The problem with allowing government to fund your industry is that government is then allowed to call the shots. So it was with The Federal Theater Project, a Works Progress Administration (WPA) program of the FDR administration during the Great Depression. Cradle Will Rock, a 1999 movie written and directed by Mr. Susan Sarandon (aka Tim Robbins), is the “mostly” true story of the play by the same name, a left-leaning musical drama trying desperately to make its debut on Broadway in 1936. (Thanks to jonquil for the recommendation.) The play was directed by Orson Welles, played by Angus Macfadyen (Robert the Bruce in Braveheart). Macfadyen does a decent enough job, yet having just seen Christian McKay’s Welles in Me and Orson Welles, the bar had been, for me, unfortunately set just a bit too high. McKay was amazing. But whereas Me and Orson Welles was a swing and a miss for me, Cradle Will Rock, though not a home run, was at least a double off the, what else?, left field wall.

Of course “left” back in those days wasn’t easy to pin down. Merely belonging to a union was cause enough for concern and could get you investigated by the House Committee on Un-American Activities. The Committee was, technically, a couple years away from forming, but we see the roots of it here. Communism was feared and the worst thing you could be accused of was being a “red”. According to the film, “Cradle Will Rock” (the play), became a victim of government funding cutbacks mainly, so it is suggested, because of its socialist, pro-union themes. In reality, the play was simply an innocent victim of government funding cutbacks. No matter. The end result is the same: Welles, locked out of his theater venue, moves the play to another theater, announcing to the crowd of waiting ticket holders that the venue has been moved about 20 blocks. But, in truth, it was non-union actors and musicians that ultimately performed the play.

This apparently doesn’t make for the morality play Robbins is seeking, however, so we have a little playing fast and loose with the facts. And it mostly works. The communist witch hunt that began in those days and continued through the McCarthy hearings is a disgraceful part of American history. The movie elicits sympathy on that score, though it comes dangerously close to going overboard, getting downright preachy at times. It is at its best when it shows the behind-the-scenes chaos of a play struggling to get airborne with Welles at the controls.

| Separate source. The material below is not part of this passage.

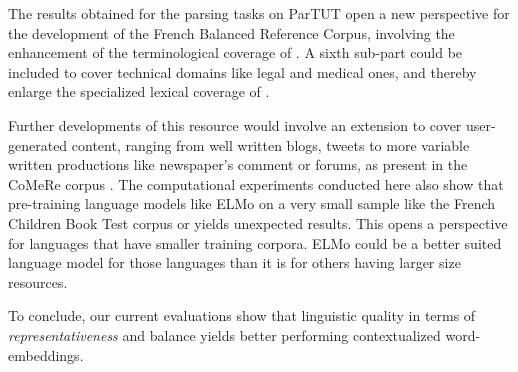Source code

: The results obtained for the parsing tasks on ParTUT open a new perspective for the development of the French Balanced Reference Corpus, involving the enhancement of the terminological coverage of \Cabernet. A sixth sub-part could be included to cover technical domains like legal and medical ones, and thereby enlarge the specialized lexical coverage of \Cabernet.

Further developments of this resource would involve an extension to cover user-generated content, ranging from well written blogs, tweets to more variable written productions like newspaper's comment or forums, as present in the CoMeRe corpus \citep{chanier-etal-2014-the}. The computational experiments conducted here also show that pre-training language models like ELMo on a very small sample like the French Children Book Test corpus or \Cabernet yields unexpected results. This opens a perspective for languages that have smaller training corpora. ELMo could be a better suited language model for those languages than it is for others having larger size resources.

To conclude, our current evaluations show that linguistic quality in terms of \emph{representativeness} and balance yields better performing contextualized word-embeddings.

There are subplots aplenty, including Susan Sarandon playing the part of Mussolini mistress Margherita Sarfatti, cajoling a leader of the U.S. steel industry to help fund Mussolini’s war effort, Diego Rivera (Ruben Blades) being hired by Nelson Rockefeller (John Cusack) to paint a mural in Rockefeller Center (the mural turns out to be a socialist allegory, to Rockefeller’s great dismay), and a Vaudevillian ventriloquist (Bill Murray for some comic relief) literally watching the death of his art form. It all adds up to a huge statement about freedom of speech and the hypocrisy of the power structure of the times. It’s a decent enough point, but a statement that at times I felt was being beaten over my head.

Still, the film was entertaining, if a bit long (it seemed most of the play in question was actually presented to us towards the end of the movie, adding about fifteen superfluous minutes), and as a period piece it works well. And the cast, including Vanessa Redgrave, Hank Azaria, Jack Black, and John Turturro, in addition to those previously mentioned, was stellar. The moral, however, had me scratching my head a bit. Robbins seems to be surprised and disappointed that people will provide money for the arts (whether it’s private as in the case of Rockefeller, or public as in the case of the WPA), and then actually expect to have a say in the final result of the spending. Why is that a surprise?